いちばんうわっと思ったのは、「死後の恋」。
最後の一行のインパクトが来ます。
個人的に、この3つがおすすめ。「一足お先に」も、悪夢感が強くてなかなか…。
ものすご~くグロい、というほどでもないのですが、
とにかく独特の雰囲気がある物語が収録されていました。
泥沼の面白さ度:★★★
時代を感じさせる文体で、恐ろしい人間のエゴと欲望が描写されていて、
残酷だけれど、妖しく耽美な、悪夢的な魅力のある世界観です。
人間の歪んだ心理と恐ろしい展開に、不思議な幻惑の要素が入り込んでいて、
う~ん、何だか嫌いじゃない…。
好きな人は、とことん好きになっちゃうタイプの、
病んだ魅力の物語だと思いました。
1つ1つのインパクト度:★★★★
1つ目の「瓶詰の地獄」は、最初はさらっと読んで、
2回目にじわじわ不気味さと、うわー…という感覚が来ました。
無人島に流れ着いた、幼い兄妹が壜につめた手紙、という形式で語られますが、
この無人島、生存が大変な過酷な島ではなく、むしろ楽園のような島。

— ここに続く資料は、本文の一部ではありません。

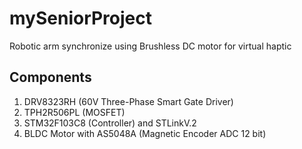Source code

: # mySeniorProject
Robotic arm synchronize using Brushless DC motor for virtual haptic

## Components
1. DRV8323RH (60V Three-Phase Smart Gate Driver)
2. TPH2R506PL (MOSFET)
3. STM32F103C8 (Controller) and STLinkV.2
4. BLDC Motor with AS5048A (Magnetic Encoder ADC 12 bit)

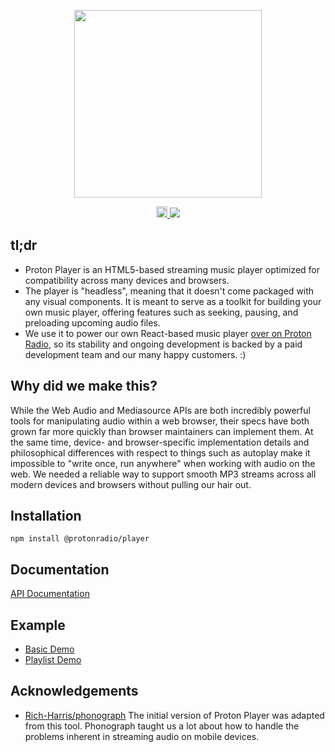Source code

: <p align="center">
  <img width="300" height="300" src="https://github.com/protonradio/player/raw/master/docs/protonplayer.gif">
</p>
<p align="center">
  <a href="https://badge.fury.io/js/@protonradio%2Fplayer">
    <img src="https://badge.fury.io/js/@protonradio%2Fplayer.svg" alt="npm version" height="18">
  </a>
  <a href="https://calver.org/">
    <img src="https://img.shields.io/badge/calver-YY.MM.MICRO-blue">
  </a>
</p>

## tl;dr

- Proton Player is an HTML5-based streaming music player optimized for compatibility across many devices and browsers.
- The player is "headless", meaning that it doesn't come packaged with any visual components. It is meant to serve as a toolkit for building your own music player, offering features such as seeking, pausing, and preloading upcoming audio files.
- We use it to power our own React-based music player [over on Proton Radio](https://protonradio.com), so its stability and ongoing development is backed by a paid development team and our many happy customers. :)

## Why did we make this?

While the Web Audio and Mediasource APIs are both incredibly powerful tools for manipulating audio within a web browser, their specs have both grown far more quickly than browser maintainers can implement them. At the same time, device- and browser-specific implementation details and philosophical differences with respect to things such as autoplay make it impossible to "write once, run anywhere" when working with audio on the web. We needed a reliable way to support smooth MP3 streams across all modern devices and browsers without pulling our hair out.

## Installation

`npm install @protonradio/player`

## Documentation

[API Documentation](https://github.com/protonradio/player/blob/master/DOCS.md)

## Example

- [Basic Demo](https://protonradio.github.io/player/)
- [Playlist Demo](https://protonradio.github.io/player/example/playlist.html)

## Acknowledgements

- [Rich-Harris/phonograph](https://github.com/Rich-Harris/phonograph) The initial version of Proton Player was adapted from this tool. Phonograph taught us a lot about how to handle the problems inherent in streaming audio on mobile devices.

ここで何が?
一度読んだら、今度は最後から逆に読んでみると分かりやすいです。
2つ目の「人の顔」は、この話というか、その後の展開を考えると怖い(汗)
3つ目の「死後の恋」のインパクトと、凄惨さときたら!
いきなり話しかけてきた、奇妙なロシア人が語りだした死後の恋の話。
この短編集の中でも、随一のインパクトと凄惨さです。
美しい宝石と、物語のグロテスクの対比がすごい。
最後の一行で、どういう話だったのかが一気に判明するのが見事です。
4つ目の「志那米の袋」は、がっつり恐ろしい話。
一緒に飲むことになったロシア人女性が語るのは、
アメリカの軍人に教えられた、妖しい遊びにのめり込んだ日々。
しかし、彼と一緒にアメリカに行くことを決意した彼女を待っていたのは、
恐ろしすぎる展開!そしてわ~お…というラスト。
5つ目の「鉄鎚」は、人間の醜さ・恐ろしさが悲しい話です。
死んだ父が悪魔と呼んだ叔父、叔父が入れ込む妖しい女性、
2人に深く関わることになった主人公の青年。
この3人が迎える結末とは…。
6つ目の「一足お先に」は、まさしくザ・悪夢の世界。
片足の切断手術をして入院中の青年が、殺人事件に巻き込まれる話で、
二転三転する展開を見せます。
7つ目の「冗談に殺す」は、グロテスクな殺人の話なのに、どこか滑稽な印象。
犯人の狂気と、歪んだ自己顕示欲を描いています。
以上7話、すべてが傑作!とは言えないかもしれませんが、
とにかく印象に残る話が多い短編集だと思います。
独特の世界観で有名な作家。
その持ち味を、まずは短編から味わってみませんか?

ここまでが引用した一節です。